[v1] mptcp: clear scheduled subflows on retransmit

[PATCH mptcp-net] mptcp: clear scheduled subflows on retransmit

Posted by Paolo Abeni 6 days, 12 hours ago

When __mptcp_retrans() kicks-in, it schedules one or more subflow for
retransmission, but such subflows could be actually left alone if there
is no more data to retransmit and/or in case of concurrent fallback.

Scheduled subflows could be processed much later in time, i.e. when new
data will be transmitted, leading to bad subflow selection.
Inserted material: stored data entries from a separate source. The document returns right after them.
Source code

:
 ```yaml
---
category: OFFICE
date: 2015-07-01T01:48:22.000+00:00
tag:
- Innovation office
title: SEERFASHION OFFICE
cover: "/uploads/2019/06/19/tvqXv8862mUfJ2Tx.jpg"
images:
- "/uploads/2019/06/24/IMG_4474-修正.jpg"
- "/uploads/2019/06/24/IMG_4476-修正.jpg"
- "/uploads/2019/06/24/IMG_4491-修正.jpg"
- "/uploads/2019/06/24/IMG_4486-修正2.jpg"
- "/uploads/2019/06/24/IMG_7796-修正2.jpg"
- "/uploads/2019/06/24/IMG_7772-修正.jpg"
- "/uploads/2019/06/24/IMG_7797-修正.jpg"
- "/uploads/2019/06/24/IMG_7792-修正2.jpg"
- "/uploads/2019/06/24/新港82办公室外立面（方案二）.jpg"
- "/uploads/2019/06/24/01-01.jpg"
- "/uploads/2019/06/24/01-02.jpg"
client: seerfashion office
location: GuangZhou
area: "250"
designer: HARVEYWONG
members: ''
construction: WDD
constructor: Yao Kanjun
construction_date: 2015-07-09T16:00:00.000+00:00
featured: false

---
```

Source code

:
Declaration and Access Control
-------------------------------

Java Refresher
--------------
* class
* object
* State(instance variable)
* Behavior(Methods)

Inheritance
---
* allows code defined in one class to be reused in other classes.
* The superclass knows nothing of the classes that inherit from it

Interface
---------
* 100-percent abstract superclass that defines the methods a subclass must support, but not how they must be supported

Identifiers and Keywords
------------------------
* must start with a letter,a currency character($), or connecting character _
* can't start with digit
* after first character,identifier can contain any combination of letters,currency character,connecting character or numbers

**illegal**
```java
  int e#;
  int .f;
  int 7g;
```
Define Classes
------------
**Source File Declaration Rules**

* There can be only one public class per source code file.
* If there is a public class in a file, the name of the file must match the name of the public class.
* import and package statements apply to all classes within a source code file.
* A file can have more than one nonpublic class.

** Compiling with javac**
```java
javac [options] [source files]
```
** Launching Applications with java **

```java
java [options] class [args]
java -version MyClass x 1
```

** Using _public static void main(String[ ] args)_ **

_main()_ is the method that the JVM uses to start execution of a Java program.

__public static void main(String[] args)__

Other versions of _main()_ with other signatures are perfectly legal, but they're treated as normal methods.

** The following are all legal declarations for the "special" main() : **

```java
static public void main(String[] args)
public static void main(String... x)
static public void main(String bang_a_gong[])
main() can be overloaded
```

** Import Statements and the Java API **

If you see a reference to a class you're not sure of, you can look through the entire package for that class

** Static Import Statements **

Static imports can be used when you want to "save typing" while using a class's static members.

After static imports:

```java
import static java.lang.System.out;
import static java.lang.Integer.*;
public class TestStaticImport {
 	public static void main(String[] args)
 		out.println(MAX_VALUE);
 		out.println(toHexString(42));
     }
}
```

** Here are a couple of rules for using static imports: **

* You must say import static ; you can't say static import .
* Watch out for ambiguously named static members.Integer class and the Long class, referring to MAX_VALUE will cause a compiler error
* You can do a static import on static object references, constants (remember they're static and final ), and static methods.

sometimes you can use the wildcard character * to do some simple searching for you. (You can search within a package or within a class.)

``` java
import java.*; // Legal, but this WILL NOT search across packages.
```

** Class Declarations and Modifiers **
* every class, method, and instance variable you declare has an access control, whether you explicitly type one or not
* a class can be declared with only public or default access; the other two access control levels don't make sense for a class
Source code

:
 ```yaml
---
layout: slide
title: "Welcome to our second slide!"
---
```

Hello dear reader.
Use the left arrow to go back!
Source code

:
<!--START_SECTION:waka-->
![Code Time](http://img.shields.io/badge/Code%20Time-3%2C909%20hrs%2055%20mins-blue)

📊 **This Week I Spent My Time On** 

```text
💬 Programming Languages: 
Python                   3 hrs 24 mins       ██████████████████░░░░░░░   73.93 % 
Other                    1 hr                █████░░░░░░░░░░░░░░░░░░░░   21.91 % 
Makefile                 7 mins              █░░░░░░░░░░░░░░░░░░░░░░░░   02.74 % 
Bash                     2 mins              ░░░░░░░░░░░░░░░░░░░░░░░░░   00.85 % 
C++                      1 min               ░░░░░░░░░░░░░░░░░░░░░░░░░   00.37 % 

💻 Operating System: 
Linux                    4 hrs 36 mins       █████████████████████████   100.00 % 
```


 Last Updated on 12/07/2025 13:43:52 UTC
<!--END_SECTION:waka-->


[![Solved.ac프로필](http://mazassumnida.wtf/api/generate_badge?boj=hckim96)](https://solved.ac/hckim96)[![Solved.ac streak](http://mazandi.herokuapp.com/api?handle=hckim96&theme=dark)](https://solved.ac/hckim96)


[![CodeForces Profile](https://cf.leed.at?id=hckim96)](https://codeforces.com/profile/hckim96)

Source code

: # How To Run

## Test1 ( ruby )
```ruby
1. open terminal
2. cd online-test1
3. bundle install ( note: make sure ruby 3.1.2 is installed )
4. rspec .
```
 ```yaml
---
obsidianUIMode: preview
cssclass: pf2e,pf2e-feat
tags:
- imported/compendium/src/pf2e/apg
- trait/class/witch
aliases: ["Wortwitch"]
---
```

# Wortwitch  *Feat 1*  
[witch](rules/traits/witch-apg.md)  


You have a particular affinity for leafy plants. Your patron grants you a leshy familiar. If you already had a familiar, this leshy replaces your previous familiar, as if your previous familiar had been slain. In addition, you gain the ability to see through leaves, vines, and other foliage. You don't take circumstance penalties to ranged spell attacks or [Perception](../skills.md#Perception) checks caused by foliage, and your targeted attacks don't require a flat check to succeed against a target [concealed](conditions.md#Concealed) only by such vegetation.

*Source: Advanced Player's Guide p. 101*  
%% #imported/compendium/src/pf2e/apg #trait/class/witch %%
Explicitly clear all scheduled subflows before leaving the retransmission
function.

Fixes: ee2708aedad0 ("mptcp: use get_retrans wrapper")
Signed-off-by: Paolo Abeni <pabeni@redhat.com>
---
 net/mptcp/protocol.c | 13 +++++++++++--
 1 file changed, 11 insertions(+), 2 deletions(-)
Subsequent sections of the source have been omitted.